Work order: Below are some entries. Repeat exactly the lines from the one with "c=sqrt(a**2+b**2)" through the one with "[omega1](../Images/leg_front_notsolved.jpg)", and only those.

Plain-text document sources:
[Start of section]

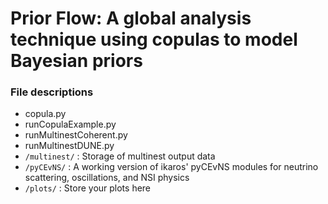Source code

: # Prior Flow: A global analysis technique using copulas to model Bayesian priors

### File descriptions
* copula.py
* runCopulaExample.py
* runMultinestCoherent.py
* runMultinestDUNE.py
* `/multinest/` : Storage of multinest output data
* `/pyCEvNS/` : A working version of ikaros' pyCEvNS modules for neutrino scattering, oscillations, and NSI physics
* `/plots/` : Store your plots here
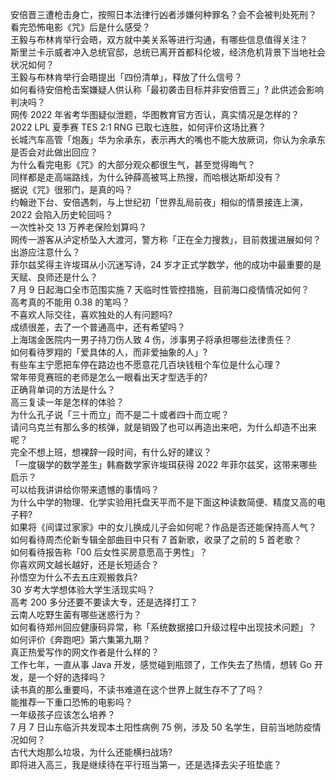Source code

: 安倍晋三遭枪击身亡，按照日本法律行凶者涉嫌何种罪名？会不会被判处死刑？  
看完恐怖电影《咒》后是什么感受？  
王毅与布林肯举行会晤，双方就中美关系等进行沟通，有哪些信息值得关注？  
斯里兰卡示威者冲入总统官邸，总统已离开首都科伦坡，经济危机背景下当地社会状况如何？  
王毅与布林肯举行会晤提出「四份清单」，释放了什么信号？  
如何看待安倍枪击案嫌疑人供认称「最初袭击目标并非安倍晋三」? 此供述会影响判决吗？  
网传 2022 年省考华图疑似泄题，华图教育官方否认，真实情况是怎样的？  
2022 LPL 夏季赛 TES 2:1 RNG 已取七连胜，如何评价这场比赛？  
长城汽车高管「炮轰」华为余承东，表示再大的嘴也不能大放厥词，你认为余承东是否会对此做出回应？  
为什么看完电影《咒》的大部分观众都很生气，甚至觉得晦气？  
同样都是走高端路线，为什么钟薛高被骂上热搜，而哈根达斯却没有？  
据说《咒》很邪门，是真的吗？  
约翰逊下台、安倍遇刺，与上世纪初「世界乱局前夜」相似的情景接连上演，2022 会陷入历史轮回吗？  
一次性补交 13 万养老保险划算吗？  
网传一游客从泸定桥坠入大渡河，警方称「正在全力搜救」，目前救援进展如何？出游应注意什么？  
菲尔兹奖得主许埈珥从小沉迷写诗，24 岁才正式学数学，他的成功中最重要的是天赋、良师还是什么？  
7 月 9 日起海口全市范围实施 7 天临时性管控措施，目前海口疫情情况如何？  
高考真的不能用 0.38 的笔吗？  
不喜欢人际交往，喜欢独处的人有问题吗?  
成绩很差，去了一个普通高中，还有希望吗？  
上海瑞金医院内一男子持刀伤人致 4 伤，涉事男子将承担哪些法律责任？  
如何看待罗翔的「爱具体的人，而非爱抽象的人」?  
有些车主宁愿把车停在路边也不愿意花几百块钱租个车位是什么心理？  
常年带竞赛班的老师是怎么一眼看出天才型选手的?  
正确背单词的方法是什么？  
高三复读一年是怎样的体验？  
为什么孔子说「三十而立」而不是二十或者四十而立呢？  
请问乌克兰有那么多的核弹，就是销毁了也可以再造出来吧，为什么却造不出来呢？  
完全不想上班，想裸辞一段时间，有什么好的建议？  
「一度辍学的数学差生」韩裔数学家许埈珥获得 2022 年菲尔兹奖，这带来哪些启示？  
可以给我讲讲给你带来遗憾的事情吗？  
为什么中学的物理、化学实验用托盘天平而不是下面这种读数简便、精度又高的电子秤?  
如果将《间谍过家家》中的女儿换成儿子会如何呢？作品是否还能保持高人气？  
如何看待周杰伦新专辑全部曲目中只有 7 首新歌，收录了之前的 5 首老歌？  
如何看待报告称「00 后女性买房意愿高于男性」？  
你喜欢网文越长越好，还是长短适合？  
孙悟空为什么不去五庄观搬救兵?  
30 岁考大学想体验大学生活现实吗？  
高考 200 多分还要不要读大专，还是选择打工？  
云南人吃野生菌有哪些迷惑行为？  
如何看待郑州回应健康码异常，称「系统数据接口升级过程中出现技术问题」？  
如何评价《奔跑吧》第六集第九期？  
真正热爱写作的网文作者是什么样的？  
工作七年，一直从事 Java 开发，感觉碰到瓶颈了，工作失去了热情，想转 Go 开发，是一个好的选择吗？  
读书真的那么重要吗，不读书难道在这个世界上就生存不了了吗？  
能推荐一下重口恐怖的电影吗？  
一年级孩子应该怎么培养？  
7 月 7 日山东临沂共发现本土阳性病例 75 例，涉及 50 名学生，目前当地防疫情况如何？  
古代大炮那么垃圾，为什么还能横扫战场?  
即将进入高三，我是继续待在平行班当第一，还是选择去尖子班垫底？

[End of section]
[Start of section]

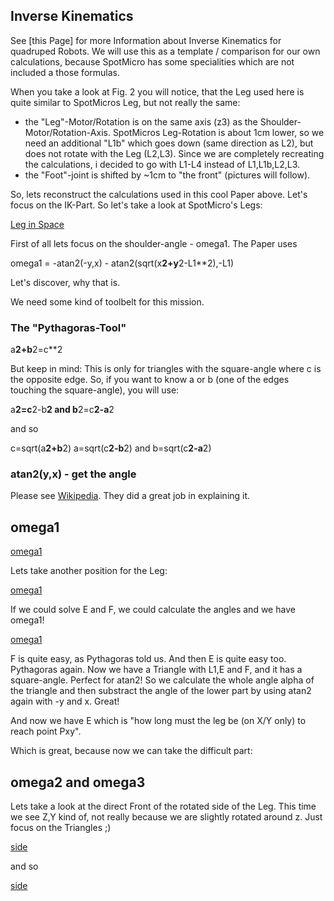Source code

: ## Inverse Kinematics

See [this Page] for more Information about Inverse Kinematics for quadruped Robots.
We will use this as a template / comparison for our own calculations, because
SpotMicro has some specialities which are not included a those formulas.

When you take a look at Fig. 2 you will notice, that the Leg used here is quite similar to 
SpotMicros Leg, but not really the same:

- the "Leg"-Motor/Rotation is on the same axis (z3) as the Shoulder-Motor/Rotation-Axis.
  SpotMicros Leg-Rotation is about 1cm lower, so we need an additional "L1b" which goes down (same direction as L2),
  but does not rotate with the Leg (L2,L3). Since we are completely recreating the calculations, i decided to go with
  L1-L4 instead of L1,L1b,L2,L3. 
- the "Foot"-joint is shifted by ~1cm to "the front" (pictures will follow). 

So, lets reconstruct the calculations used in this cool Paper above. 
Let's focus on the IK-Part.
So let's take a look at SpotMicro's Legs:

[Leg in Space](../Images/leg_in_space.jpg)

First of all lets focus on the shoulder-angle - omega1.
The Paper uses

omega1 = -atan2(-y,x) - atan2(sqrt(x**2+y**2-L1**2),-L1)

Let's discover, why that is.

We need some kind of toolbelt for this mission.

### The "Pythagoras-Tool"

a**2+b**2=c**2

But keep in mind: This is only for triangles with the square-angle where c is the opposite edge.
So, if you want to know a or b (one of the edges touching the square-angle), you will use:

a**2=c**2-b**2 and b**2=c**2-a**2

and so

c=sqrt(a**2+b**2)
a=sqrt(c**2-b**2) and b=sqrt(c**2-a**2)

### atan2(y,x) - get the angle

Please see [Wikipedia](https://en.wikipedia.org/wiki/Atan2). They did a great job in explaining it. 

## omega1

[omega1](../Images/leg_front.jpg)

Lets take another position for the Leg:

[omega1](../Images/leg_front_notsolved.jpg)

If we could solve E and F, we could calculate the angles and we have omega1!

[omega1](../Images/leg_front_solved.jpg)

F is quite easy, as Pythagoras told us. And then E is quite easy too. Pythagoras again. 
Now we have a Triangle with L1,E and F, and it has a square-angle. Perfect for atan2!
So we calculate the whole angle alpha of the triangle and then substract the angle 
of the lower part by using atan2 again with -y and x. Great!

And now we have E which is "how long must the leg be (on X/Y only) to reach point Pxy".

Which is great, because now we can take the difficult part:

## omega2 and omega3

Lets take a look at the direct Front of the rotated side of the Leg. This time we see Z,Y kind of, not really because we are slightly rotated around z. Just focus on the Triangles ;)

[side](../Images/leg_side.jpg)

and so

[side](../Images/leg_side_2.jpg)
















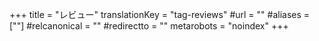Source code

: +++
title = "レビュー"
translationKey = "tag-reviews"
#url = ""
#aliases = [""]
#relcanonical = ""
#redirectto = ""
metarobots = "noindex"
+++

[End of section]
[Start of section]

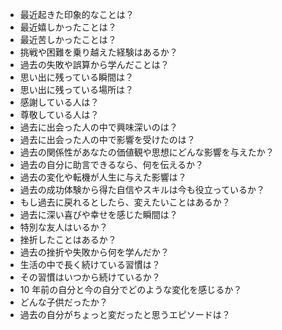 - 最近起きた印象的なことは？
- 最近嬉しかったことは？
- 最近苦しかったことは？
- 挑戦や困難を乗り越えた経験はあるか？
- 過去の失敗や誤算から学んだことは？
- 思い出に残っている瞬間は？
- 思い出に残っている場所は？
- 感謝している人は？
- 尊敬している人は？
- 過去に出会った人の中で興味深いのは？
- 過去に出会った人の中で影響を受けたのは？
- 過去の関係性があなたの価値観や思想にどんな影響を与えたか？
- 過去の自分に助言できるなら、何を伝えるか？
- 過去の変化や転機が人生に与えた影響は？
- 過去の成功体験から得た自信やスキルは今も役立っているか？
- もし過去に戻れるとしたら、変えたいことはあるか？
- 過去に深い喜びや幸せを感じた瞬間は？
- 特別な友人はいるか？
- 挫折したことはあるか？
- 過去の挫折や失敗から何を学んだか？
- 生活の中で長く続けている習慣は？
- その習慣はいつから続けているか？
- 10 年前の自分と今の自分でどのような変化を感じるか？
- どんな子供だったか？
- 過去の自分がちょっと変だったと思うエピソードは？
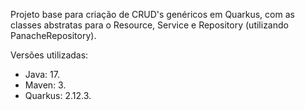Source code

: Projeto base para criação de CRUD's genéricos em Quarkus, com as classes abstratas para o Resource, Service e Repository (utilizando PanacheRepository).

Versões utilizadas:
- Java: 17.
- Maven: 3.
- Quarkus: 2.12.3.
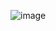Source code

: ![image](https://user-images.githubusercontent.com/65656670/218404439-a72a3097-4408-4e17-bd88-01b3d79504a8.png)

[End of section]

Solution below:
c=sqrt(a**2+b**2)
a=sqrt(c**2-b**2) and b=sqrt(c**2-a**2)

### atan2(y,x) - get the angle

Please see [Wikipedia](https://en.wikipedia.org/wiki/Atan2). They did a great job in explaining it. 

## omega1

[omega1](../Images/leg_front.jpg)

Lets take another position for the Leg:

[omega1](../Images/leg_front_notsolved.jpg)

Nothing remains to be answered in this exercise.